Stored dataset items
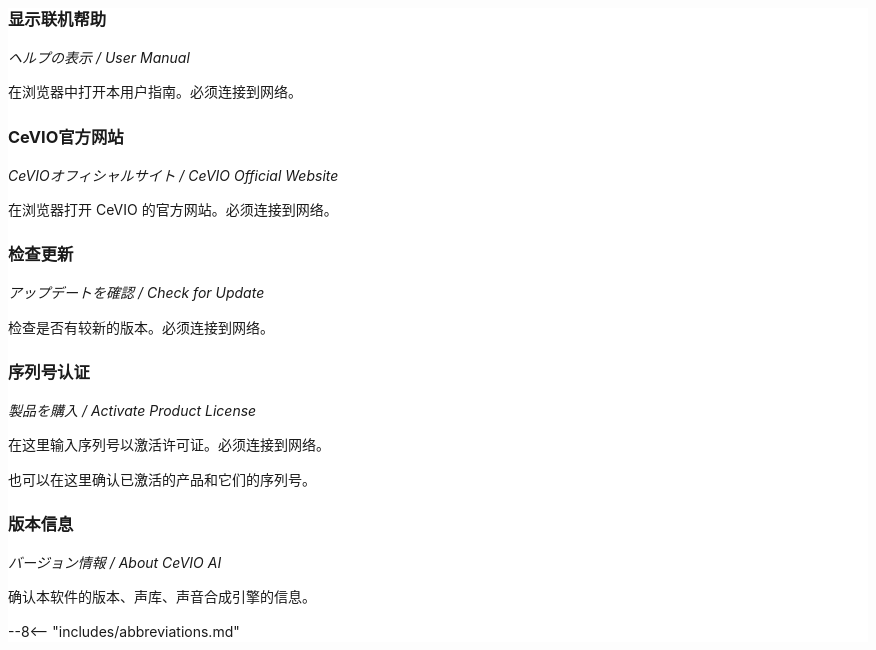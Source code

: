 ### 显示联机帮助

*ヘルプの表示 / User Manual*

在浏览器中打开本用户指南。必须连接到网络。

### CeVIO官方网站

*CeVIOオフィシャルサイト / CeVIO Official Website*

在浏览器打开 CeVIO 的官方网站。必须连接到网络。

### 检查更新

*アップデートを確認 / Check for Update*

检查是否有较新的版本。必须连接到网络。

### 序列号认证

*製品を購入 / Activate Product License*

在这里输入序列号以激活许可证。必须连接到网络。

也可以在这里确认已激活的产品和它们的序列号。

### 版本信息

*バージョン情報 / About CeVIO AI*

确认本软件的版本、声库、声音合成引擎的信息。

--8<-- "includes/abbreviations.md"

**Work order**
Tally the lines in these entries that have the string "必须连接到网络" in them, then answer with the count and nothing else.

**Written answer**
4